Work to be completed>
Give back the records below exactly, omitting the pictures.

___ Study material

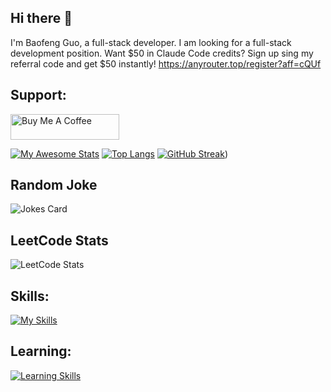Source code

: ## Hi there 👋

I'm Baofeng Guo, a full-stack developer. I am looking for a full-stack development position. Want $50 in Claude Code credits? Sign up sing my referral code and get $50 instantly! https://anyrouter.top/register?aff=cQUf

## Support:
<a href="https://www.buymeacoffee.com/bfguo" target="_blank"><img src="https://cdn.buymeacoffee.com/buttons/default-orange.png" alt="Buy Me A Coffee" height="41" width="174"></a>



[![My Awesome Stats](https://awesome-github-stats.azurewebsites.net/user-stats/magickw)](https://git.io/awesome-stats-card) 
[![Top Langs](https://github-readme-stats.vercel.app/api/top-langs/?username=magickw&layout=compact)](https://github.com/magickw/github-readme-stats)
[![GitHub Streak](https://streak-stats.demolab.com?user=magickw&theme=dark)](https://git.io/streak-stats))


## Random Joke
![Jokes Card](https://readme-jokes.vercel.app/api)

## LeetCode Stats
![LeetCode Stats](https://leetcard.jacoblin.cool/peteguo?theme=light&font=ABeeZee&ext=activity)

## Skills:

[![My Skills](https://skillicons.dev/icons?i=html,css,js,jquery,mysql,mongodb,nodejs,react,redux,regex,express,bootstrap,git,graphql,materialui,tailwind,vscode,heroku,md,firebase,sass,apollo&perline=10)](https://skillicons.dev)

## Learning:

[![Learning Skills](https://skillicons.dev/icons?i=py,cpp&perline=10)](https://skillicons.dev)
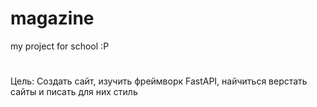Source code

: # magazine
my project for school :P
#
#
#
Цель:
  Создать сайт, изучить фреймворк FastAPI, найчиться верстать сайты и писать для них стиль
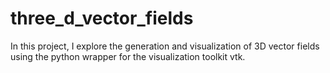 # three_d_vector_fields
In this project, I explore the generation and visualization of 3D vector fields using the python wrapper for the visualization toolkit vtk.
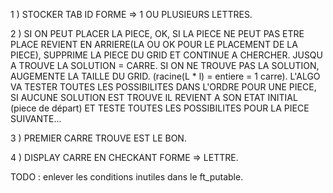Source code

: 1 ) STOCKER TAB ID FORME => 1 OU PLUSIEURS LETTRES.

2 ) SI ON PEUT PLACER LA PIECE, OK, SI LA PIECE NE PEUT PAS ETRE PLACE REVIENT EN ARRIERE(LA OU OK POUR LE PLACEMENT DE LA PIECE), SUPPRIME LA PIECE DU GRID ET CONTINUE A CHERCHER. JUSQU A TROUVE LA SOLUTION = CARRE. SI ON NE TROUVE PAS LA SOLUTION, AUGEMENTE LA TAILLE DU GRID. (racine(L * l) = entiere = 1 carre). L'ALGO VA TESTER TOUTES LES POSSIBILITES DANS L'ORDRE POUR UNE PIECE, SI AUCUNE SOLUTION EST TROUVE IL REVIENT A SON ETAT INITIAL (piece de départ) ET TESTE TOUTES LES POSSIBILITES POUR LA PIECE SUIVANTE...

3 ) PREMIER CARRE TROUVE EST LE BON.

4 ) DISPLAY CARRE EN CHECKANT FORME => LETTRE.


TODO : enlever les conditions inutiles dans le ft_putable.
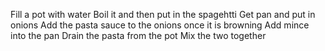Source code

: Fill a pot with water
Boil it and then put in the spagehtti
Get pan and put in onions
Add the pasta sauce to the onions once it is browning
Add mince into the pan
Drain the pasta from the pot
Mix the two together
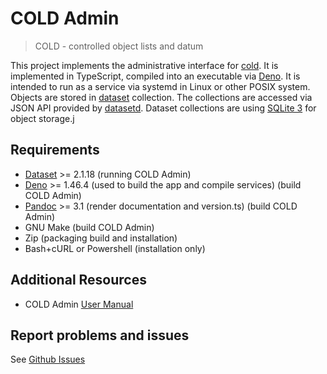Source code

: 
# COLD Admin

> COLD - controlled object lists and datum

This project implements the administrative interface for [cold](https://github.com/caltechlibrary/cold). It is implemented in TypeScript, compiled into an executable via [Deno](https://deno.land). It is intended to run as a service via systemd in Linux or other POSIX system. Objects are stored in [dataset](https://caltechlibrary.github.io/dataset) collection. The collections are accessed via JSON API provided by [datasetd](https://caltechlibrary.github.io/datatset/datasetd.1.html). Dataset collections are using [SQLite 3](https://sqlite.org) for object storage.j

## Requirements

- [Dataset](https://github.com/caltechlibrary/dataset) >= 2.1.18 (running COLD Admin)
- [Deno](https://deno.land) >= 1.46.4 (used to build the app and compile services) (build COLD Admin)
- [Pandoc](https://pandoc.org) >= 3.1 (render documentation and version.ts) (build COLD Admin)
- GNU Make (build COLD Admin)
- Zip (packaging build and installation)
- Bash+cURL or Powershell (installation only)

## Additional Resources

- COLD Admin [User Manual](user_manual.md)

## Report problems and issues

See [Github Issues](https://github.com/caltechlibrary/cold_admin/issues)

______

Response for this exercise>
Source code

: ## Hi there 👋

I'm Baofeng Guo, a full-stack developer. I am looking for a full-stack development position. Want $50 in Claude Code credits? Sign up sing my referral code and get $50 instantly! https://anyrouter.top/register?aff=cQUf

## Support:
<a href="https://www.buymeacoffee.com/bfguo" target="_blank"><img src="https://cdn.buymeacoffee.com/buttons/default-orange.png" alt="Buy Me A Coffee" height="41" width="174"></a>



[![My Awesome Stats](https://awesome-github-stats.azurewebsites.net/user-stats/magickw)](https://git.io/awesome-stats-card) 
[![Top Langs](https://github-readme-stats.vercel.app/api/top-langs/?username=magickw&layout=compact)](https://github.com/magickw/github-readme-stats)
[![GitHub Streak](https://streak-stats.demolab.com?user=magickw&theme=dark)](https://git.io/streak-stats))


## Random Joke
![Jokes Card](https://readme-jokes.vercel.app/api)

## LeetCode Stats
![LeetCode Stats](https://leetcard.jacoblin.cool/peteguo?theme=light&font=ABeeZee&ext=activity)

## Skills:

[![My Skills](https://skillicons.dev/icons?i=html,css,js,jquery,mysql,mongodb,nodejs,react,redux,regex,express,bootstrap,git,graphql,materialui,tailwind,vscode,heroku,md,firebase,sass,apollo&perline=10)](https://skillicons.dev)

## Learning:

[![Learning Skills](https://skillicons.dev/icons?i=py,cpp&perline=10)](https://skillicons.dev)
Source code

: # magazine
my project for school :P
#
#
#
Цель:
  Создать сайт, изучить фреймворк FastAPI, найчиться верстать сайты и писать для них стиль
 # three_d_vector_fields
In this project, I explore the generation and visualization of 3D vector fields using the python wrapper for the visualization toolkit vtk.
Source code

: 1 ) STOCKER TAB ID FORME => 1 OU PLUSIEURS LETTRES.

2 ) SI ON PEUT PLACER LA PIECE, OK, SI LA PIECE NE PEUT PAS ETRE PLACE REVIENT EN ARRIERE(LA OU OK POUR LE PLACEMENT DE LA PIECE), SUPPRIME LA PIECE DU GRID ET CONTINUE A CHERCHER. JUSQU A TROUVE LA SOLUTION = CARRE. SI ON NE TROUVE PAS LA SOLUTION, AUGEMENTE LA TAILLE DU GRID. (racine(L * l) = entiere = 1 carre). L'ALGO VA TESTER TOUTES LES POSSIBILITES DANS L'ORDRE POUR UNE PIECE, SI AUCUNE SOLUTION EST TROUVE IL REVIENT A SON ETAT INITIAL (piece de départ) ET TESTE TOUTES LES POSSIBILITES POUR LA PIECE SUIVANTE...

3 ) PREMIER CARRE TROUVE EST LE BON.

4 ) DISPLAY CARRE EN CHECKANT FORME => LETTRE.


TODO : enlever les conditions inutiles dans le ft_putable.
Source code

: Fill a pot with water
Boil it and then put in the spagehtti
Get pan and put in onions
Add the pasta sauce to the onions once it is browning
Add mince into the pan
Drain the pasta from the pot
Mix the two together
Source code

: 
# COLD Admin

> COLD - controlled object lists and datum

This project implements the administrative interface for [cold](https://github.com/caltechlibrary/cold). It is implemented in TypeScript, compiled into an executable via [Deno](https://deno.land). It is intended to run as a service via systemd in Linux or other POSIX system. Objects are stored in [dataset](https://caltechlibrary.github.io/dataset) collection. The collections are accessed via JSON API provided by [datasetd](https://caltechlibrary.github.io/datatset/datasetd.1.html). Dataset collections are using [SQLite 3](https://sqlite.org) for object storage.j

## Requirements

- [Dataset](https://github.com/caltechlibrary/dataset) >= 2.1.18 (running COLD Admin)
- [Deno](https://deno.land) >= 1.46.4 (used to build the app and compile services) (build COLD Admin)
- [Pandoc](https://pandoc.org) >= 3.1 (render documentation and version.ts) (build COLD Admin)
- GNU Make (build COLD Admin)
- Zip (packaging build and installation)
- Bash+cURL or Powershell (installation only)

## Additional Resources

- COLD Admin [User Manual](user_manual.md)

## Report problems and issues

See [Github Issues](https://github.com/caltechlibrary/cold_admin/issues)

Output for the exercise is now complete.